[[ Given data, beginning ]]
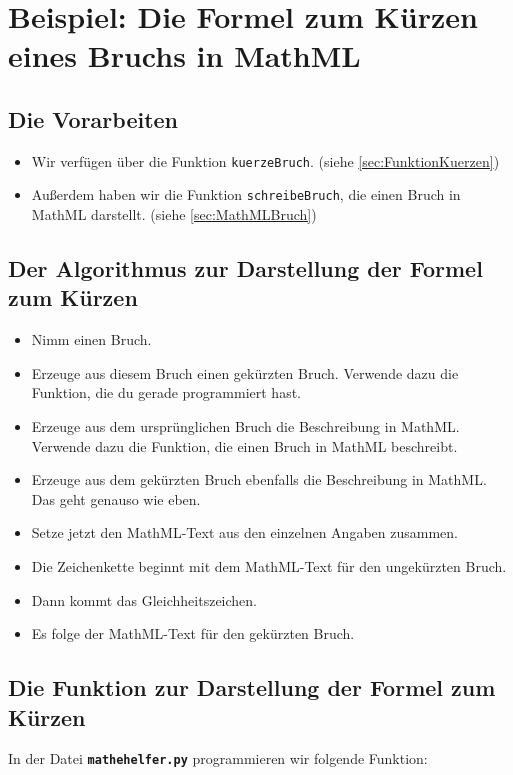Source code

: \section{Beispiel: Die Formel zum Kürzen eines Bruchs in MathML}

\subsection*{Die Vorarbeiten}

\begin{itemize}
	\item Wir verfügen über die Funktion \texttt{kuerzeBruch}. (siehe \ref{sec:FunktionKuerzen})
	\item Außerdem haben wir die Funktion \texttt{schreibeBruch}, die einen Bruch in MathML darstellt. (siehe \ref{sec:MathMLBruch})
\end{itemize}

\subsection*{Der Algorithmus zur Darstellung der Formel zum Kürzen}

\begin{itemize}
	\item Nimm einen Bruch.
	\item Erzeuge aus diesem Bruch einen gekürzten Bruch. Verwende dazu die Funktion, die du gerade programmiert hast.
	\item Erzeuge aus dem ursprünglichen Bruch die Beschreibung in MathML. Verwende dazu die Funktion, die einen Bruch in MathML beschreibt.
	\item Erzeuge aus dem gekürzten Bruch ebenfalls die Beschreibung in MathML. Das geht genauso wie eben.
	\item Setze jetzt den MathML-Text aus den einzelnen Angaben zusammen.
	\item Die Zeichenkette beginnt mit dem MathML-Text für den ungekürzten Bruch.
	\item Dann kommt das Gleichheitszeichen.
	\item Es folge der MathML-Text für den gekürzten Bruch.
\end{itemize}

\subsection*{Die Funktion zur Darstellung der Formel zum Kürzen}

In der Datei \textbf{\texttt{mathehelfer.py}} programmieren wir folgende Funktion:

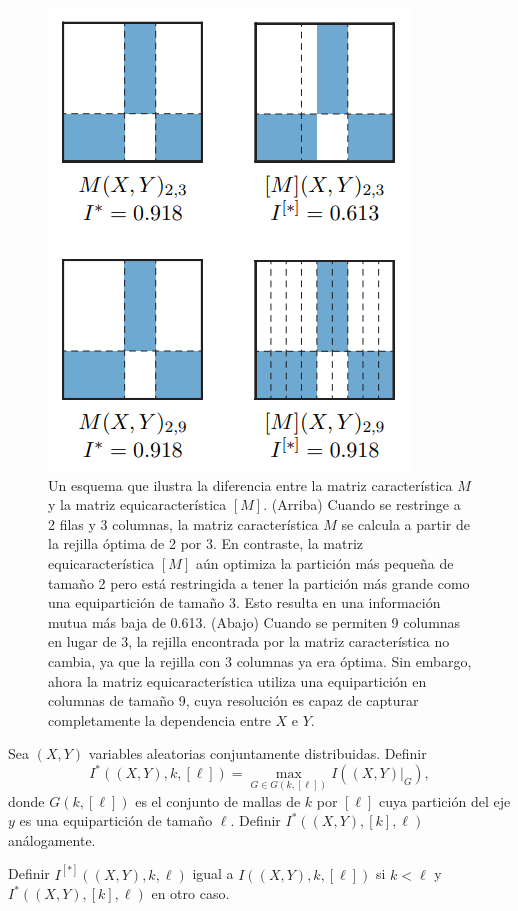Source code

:         \begin{figure} 
            \centering
            \includegraphics[scale=0.8]{figuras/figure_1_reshef_2016.png}
            \caption{Un esquema que ilustra la diferencia entre la matriz caracter\'istica $M$ y la matriz equicaracter\'istica $[M]$. (Arriba) Cuando se restringe a 2 filas y 3 columnas, la matriz caracter\'istica $M$ se calcula a partir de la rejilla \'optima de 2 por 3. En contraste, la matriz equicaracter\'istica $[M]$ a\'un optimiza la partici\'on m\'as peque\~na de tama\~no 2 pero est\'a restringida a tener la partici\'on m\'as grande como una equipartici\'on de tama\~no 3. Esto resulta en una informaci\'on mutua m\'as baja de 0.613. (Abajo) Cuando se permiten 9 columnas en lugar de 3, la rejilla encontrada por la matriz caracter\'istica no cambia, ya que la rejilla con 3 columnas ya era \'optima. Sin embargo, ahora la matriz equicaracter\'istica utiliza una equipartici\'on en columnas de tama\~no 9, cuya resoluci\'on es capaz de capturar completamente la dependencia entre $X$ e $Y$.}
            \label{fig:matriz_equicaracteristica}
        \end{figure}
        
    
        \begin{defn}
            Sea $(X, Y)$ variables aleatorias conjuntamente distribuidas. Definir
            $$
            I^*((X, Y), k,[\ell])=\max _{G \in G(k,[\ell])} I\left(\left.(X, Y)\right|_G\right),
            $$
            donde $G(k,[\ell])$ es el conjunto de mallas de $k$ por $[\ell]$ cuya partici\'on del eje $y$ es una equipartici\'on de tama\~no $\ell$. Definir $I^*((X, Y),[k], \ell)$ an\'alogamente.
    
            Definir $I^{[*]}((X, Y), k, \ell)$ igual a $I((X, Y), k,[\ell])$ si $k<\ell$ y $I^*((X, Y),[k], \ell)$ en otro caso.
        \end{defn}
[[ Given data, end ]]
▶ What to produce: The expected output is each entry given again word for word, with pictures dropped.

▶ Exercise output:
Source code

: \section{Beispiel: Die Formel zum Kürzen eines Bruchs in MathML}

\subsection*{Die Vorarbeiten}

\begin{itemize}
	\item Wir verfügen über die Funktion \texttt{kuerzeBruch}. (siehe \ref{sec:FunktionKuerzen})
	\item Außerdem haben wir die Funktion \texttt{schreibeBruch}, die einen Bruch in MathML darstellt. (siehe \ref{sec:MathMLBruch})
\end{itemize}

\subsection*{Der Algorithmus zur Darstellung der Formel zum Kürzen}

\begin{itemize}
	\item Nimm einen Bruch.
	\item Erzeuge aus diesem Bruch einen gekürzten Bruch. Verwende dazu die Funktion, die du gerade programmiert hast.
	\item Erzeuge aus dem ursprünglichen Bruch die Beschreibung in MathML. Verwende dazu die Funktion, die einen Bruch in MathML beschreibt.
	\item Erzeuge aus dem gekürzten Bruch ebenfalls die Beschreibung in MathML. Das geht genauso wie eben.
	\item Setze jetzt den MathML-Text aus den einzelnen Angaben zusammen.
	\item Die Zeichenkette beginnt mit dem MathML-Text für den ungekürzten Bruch.
	\item Dann kommt das Gleichheitszeichen.
	\item Es folge der MathML-Text für den gekürzten Bruch.
\end{itemize}

\subsection*{Die Funktion zur Darstellung der Formel zum Kürzen}

In der Datei \textbf{\texttt{mathehelfer.py}} programmieren wir folgende Funktion:

Source code

:         \begin{figure} 
            \centering
            \includegraphics[scale=0.8]{figuras/figure_1_reshef_2016.png}
            \caption{Un esquema que ilustra la diferencia entre la matriz caracter\'istica $M$ y la matriz equicaracter\'istica $[M]$. (Arriba) Cuando se restringe a 2 filas y 3 columnas, la matriz caracter\'istica $M$ se calcula a partir de la rejilla \'optima de 2 por 3. En contraste, la matriz equicaracter\'istica $[M]$ a\'un optimiza la partici\'on m\'as peque\~na de tama\~no 2 pero est\'a restringida a tener la partici\'on m\'as grande como una equipartici\'on de tama\~no 3. Esto resulta en una informaci\'on mutua m\'as baja de 0.613. (Abajo) Cuando se permiten 9 columnas en lugar de 3, la rejilla encontrada por la matriz caracter\'istica no cambia, ya que la rejilla con 3 columnas ya era \'optima. Sin embargo, ahora la matriz equicaracter\'istica utiliza una equipartici\'on en columnas de tama\~no 9, cuya resoluci\'on es capaz de capturar completamente la dependencia entre $X$ e $Y$.}
            \label{fig:matriz_equicaracteristica}
        \end{figure}
        
    
        \begin{defn}
            Sea $(X, Y)$ variables aleatorias conjuntamente distribuidas. Definir
            $$
            I^*((X, Y), k,[\ell])=\max _{G \in G(k,[\ell])} I\left(\left.(X, Y)\right|_G\right),
            $$
            donde $G(k,[\ell])$ es el conjunto de mallas de $k$ por $[\ell]$ cuya partici\'on del eje $y$ es una equipartici\'on de tama\~no $\ell$. Definir $I^*((X, Y),[k], \ell)$ an\'alogamente.
    
            Definir $I^{[*]}((X, Y), k, \ell)$ igual a $I((X, Y), k,[\ell])$ si $k<\ell$ y $I^*((X, Y),[k], \ell)$ en otro caso.
        \end{defn}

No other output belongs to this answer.